Having worked with Depeche Mode on 2005’s Playing The Angel album and its Sounds Of The Universe follow-up in 2009, producer Ben Hillier has resumed production duties for Delta Machine.
Carrying over the set-ups that frontman Dave Gahan and songwriter/synthesist/guitarist Martin Gore have chosen for themselves, a Solid State Logic Matrix mixing console/DAW controller was at the centre of the recording action…
For their thirteenth studio album, Depeche Mode checked into Santa Barbara Sound Design in California and Jungle City Studios in New York recently. As Gahan has a Matrix-based project studio in New York City and Gore has a Matrix in his project studio in Santa Barbara, and Hillier is also a Matrix owner, SSL’s SuperAnalogue console with its software controlled analogue patch system and DAW control was an essential member of the team.
‘At the end of ‘Sounds Of The Universe’ we’d encouraged Martin to shift his work method away from purely using soft synths,’ says Hillier. ‘We really enjoyed using vintage analogue synths on that record. Martin didn’t have a massive collection to start with, but he collected a whole load more. As a result of that, he knew he needed to rebuild his home studio, so we set him up with an SSL Matrix.’
For Delta Machine, Gore had assembled a massive modular synth system, with more than 700 Eurorack modules.
‘One of the first things that [A&R] Daniel Miller said to me was, “The demos that Martin’s made this time are amazing”, says Hillier. ‘ And he was right – they had this great sound to them because he was using all these old synths and mixing them through the Matrix.’
Turning the demos into an album meant moving band, producer, and programming team into a self-built multi-DAW studio set-up within the live room at Santa Barbara Sound Design.
‘That studio has a great big live room, so we built a studio in there, because putting a band in a live room and me in a control room is not relevant to the way Depeche work,’ Hillier explains. ‘We had a Pro Tools rig with hardly any plug-ins as the main recording hub for our studio, which we used like a multitrack, with a summing bus as a mix output, plus a load of laptop-based areas. We didn’t want to have everyone sitting around looking over other people’s shoulders at one computer screen while someone moved bass drums around, so it was a way of making programmed music in a slightly more sociable, slightly less navel-gazing way.
‘We’d worked in a similar way on Sounds Of The Universe, but really missed having a mixing console, because it was quite difficult to reprocess stuff and doing things on the fly was harder, so that’s the reason why we got the Matrix.’
The team moved to the East Coast to continue working in The Penthouse at the Jungle City Studios in NYC, with its SSL Duality control room: ‘There’s really good monitoring in the main studio there, but we still rebuilt our own studio in the live room, so we could run both rooms simultaneously,’ Hillier says.
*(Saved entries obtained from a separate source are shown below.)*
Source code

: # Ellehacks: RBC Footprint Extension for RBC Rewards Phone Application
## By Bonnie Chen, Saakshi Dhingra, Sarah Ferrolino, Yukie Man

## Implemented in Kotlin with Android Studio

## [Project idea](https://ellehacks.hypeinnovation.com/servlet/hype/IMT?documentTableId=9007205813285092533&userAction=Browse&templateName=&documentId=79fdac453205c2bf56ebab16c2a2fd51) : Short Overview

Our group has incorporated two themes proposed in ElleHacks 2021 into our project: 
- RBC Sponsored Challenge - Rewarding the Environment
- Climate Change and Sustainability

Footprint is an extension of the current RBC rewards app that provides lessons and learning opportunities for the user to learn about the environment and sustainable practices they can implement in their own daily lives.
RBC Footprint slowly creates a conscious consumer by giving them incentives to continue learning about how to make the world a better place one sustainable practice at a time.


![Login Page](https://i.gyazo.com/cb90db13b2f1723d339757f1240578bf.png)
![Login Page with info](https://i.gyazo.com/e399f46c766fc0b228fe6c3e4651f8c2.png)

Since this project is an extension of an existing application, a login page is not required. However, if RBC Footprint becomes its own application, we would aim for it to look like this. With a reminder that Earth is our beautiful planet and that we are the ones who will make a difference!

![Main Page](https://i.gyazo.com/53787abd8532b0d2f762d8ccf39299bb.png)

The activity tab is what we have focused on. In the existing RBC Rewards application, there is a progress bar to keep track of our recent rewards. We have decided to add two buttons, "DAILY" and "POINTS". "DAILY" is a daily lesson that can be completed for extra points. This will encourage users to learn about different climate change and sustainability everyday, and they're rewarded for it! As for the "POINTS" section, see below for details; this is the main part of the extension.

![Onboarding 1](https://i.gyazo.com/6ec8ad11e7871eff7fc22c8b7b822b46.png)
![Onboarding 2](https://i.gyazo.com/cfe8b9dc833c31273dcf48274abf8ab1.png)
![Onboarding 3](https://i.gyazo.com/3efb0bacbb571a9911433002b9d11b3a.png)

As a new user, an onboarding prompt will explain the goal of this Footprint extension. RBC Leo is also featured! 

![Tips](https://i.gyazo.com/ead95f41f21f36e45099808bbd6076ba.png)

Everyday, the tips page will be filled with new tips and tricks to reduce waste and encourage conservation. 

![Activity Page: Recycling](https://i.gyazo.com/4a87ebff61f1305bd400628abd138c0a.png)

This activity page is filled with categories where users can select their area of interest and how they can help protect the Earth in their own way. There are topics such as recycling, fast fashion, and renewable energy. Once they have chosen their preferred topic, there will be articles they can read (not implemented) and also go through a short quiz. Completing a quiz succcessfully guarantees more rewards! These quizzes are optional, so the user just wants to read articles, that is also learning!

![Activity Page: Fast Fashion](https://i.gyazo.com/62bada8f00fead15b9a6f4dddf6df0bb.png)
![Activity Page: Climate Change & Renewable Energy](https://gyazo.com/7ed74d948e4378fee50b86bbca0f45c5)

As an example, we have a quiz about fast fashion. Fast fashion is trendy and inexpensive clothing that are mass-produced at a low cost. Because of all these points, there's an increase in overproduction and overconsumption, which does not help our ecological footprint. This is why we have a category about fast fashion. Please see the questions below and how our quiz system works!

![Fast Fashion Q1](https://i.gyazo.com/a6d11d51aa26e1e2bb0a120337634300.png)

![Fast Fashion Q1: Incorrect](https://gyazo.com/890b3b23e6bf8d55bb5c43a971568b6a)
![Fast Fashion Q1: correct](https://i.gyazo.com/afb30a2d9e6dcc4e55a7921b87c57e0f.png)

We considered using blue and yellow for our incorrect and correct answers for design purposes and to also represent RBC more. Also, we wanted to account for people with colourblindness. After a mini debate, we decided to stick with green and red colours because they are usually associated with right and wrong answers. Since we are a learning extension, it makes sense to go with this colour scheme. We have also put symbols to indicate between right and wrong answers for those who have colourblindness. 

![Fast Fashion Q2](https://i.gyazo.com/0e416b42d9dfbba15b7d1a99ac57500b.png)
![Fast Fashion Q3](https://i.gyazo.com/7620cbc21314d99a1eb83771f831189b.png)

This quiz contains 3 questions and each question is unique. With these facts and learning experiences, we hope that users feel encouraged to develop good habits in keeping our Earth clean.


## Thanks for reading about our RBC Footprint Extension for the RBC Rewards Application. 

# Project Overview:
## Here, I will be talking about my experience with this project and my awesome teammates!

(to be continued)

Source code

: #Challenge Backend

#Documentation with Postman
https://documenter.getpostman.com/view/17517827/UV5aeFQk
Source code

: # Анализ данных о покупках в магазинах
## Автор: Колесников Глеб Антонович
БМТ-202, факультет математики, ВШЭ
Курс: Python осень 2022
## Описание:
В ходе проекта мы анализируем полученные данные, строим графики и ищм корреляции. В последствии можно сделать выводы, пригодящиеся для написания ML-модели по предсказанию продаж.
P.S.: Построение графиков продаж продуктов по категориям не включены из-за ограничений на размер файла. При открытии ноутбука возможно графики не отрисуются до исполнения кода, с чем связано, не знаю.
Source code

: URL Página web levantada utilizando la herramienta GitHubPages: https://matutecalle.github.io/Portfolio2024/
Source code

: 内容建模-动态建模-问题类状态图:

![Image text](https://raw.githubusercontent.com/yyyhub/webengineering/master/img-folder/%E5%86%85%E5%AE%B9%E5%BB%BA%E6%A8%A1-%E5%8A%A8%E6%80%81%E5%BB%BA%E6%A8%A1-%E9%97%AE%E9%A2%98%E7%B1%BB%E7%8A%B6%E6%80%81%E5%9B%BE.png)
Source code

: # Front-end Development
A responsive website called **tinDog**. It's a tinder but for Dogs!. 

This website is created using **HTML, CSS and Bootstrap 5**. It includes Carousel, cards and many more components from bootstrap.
‘We were comp’ing everything on the master Pro Tools rig and running that through the Matrix, so we could just hit recall and get back to the same musical buzz every time, while the DAW control got us away from looking at the computer screen too much. We did all the summing in the Matrix – at least all the rough mixes on all the work-in-progress stuff, which worked well. The mix buses sound really great; there’s a gain pot on the top that’s especially handy when you’re setting up a mix and want to drive it a little bit more to make it glue together nicely.’
Part of the key to mixing Depeche Mode’s sound is in balancing copious synthesisers and occasional guitar with Gahan’s distinctive baritone and Gore’s more melodious backing (and occasional lead) vocals. Here, too, the Matrix proved proficient when tracking the band’s most emotive elements: ‘We had a large rack of outboard compressors and EQs – a few of my favourites and some choice pieces liberated from Martin’s studio,’ Hillier says. ‘These were all patched into the Matrix’s software patchbay. Pretty much everything was put through some of them, and we had preset insert chains for things like Dave and Martin’s vocal sounds.’
Following another month-long stint in Santa Barbara Sound Design then an Autumn return visit to Jungle City Studios, tracking was complete. Within a matter of months Depeche hit the charts around the world with Delta Machine – to Hillier’s obvious delight: ‘What’s most exciting about this record is that it seems like we’ve really managed to communicate what the band wanted.’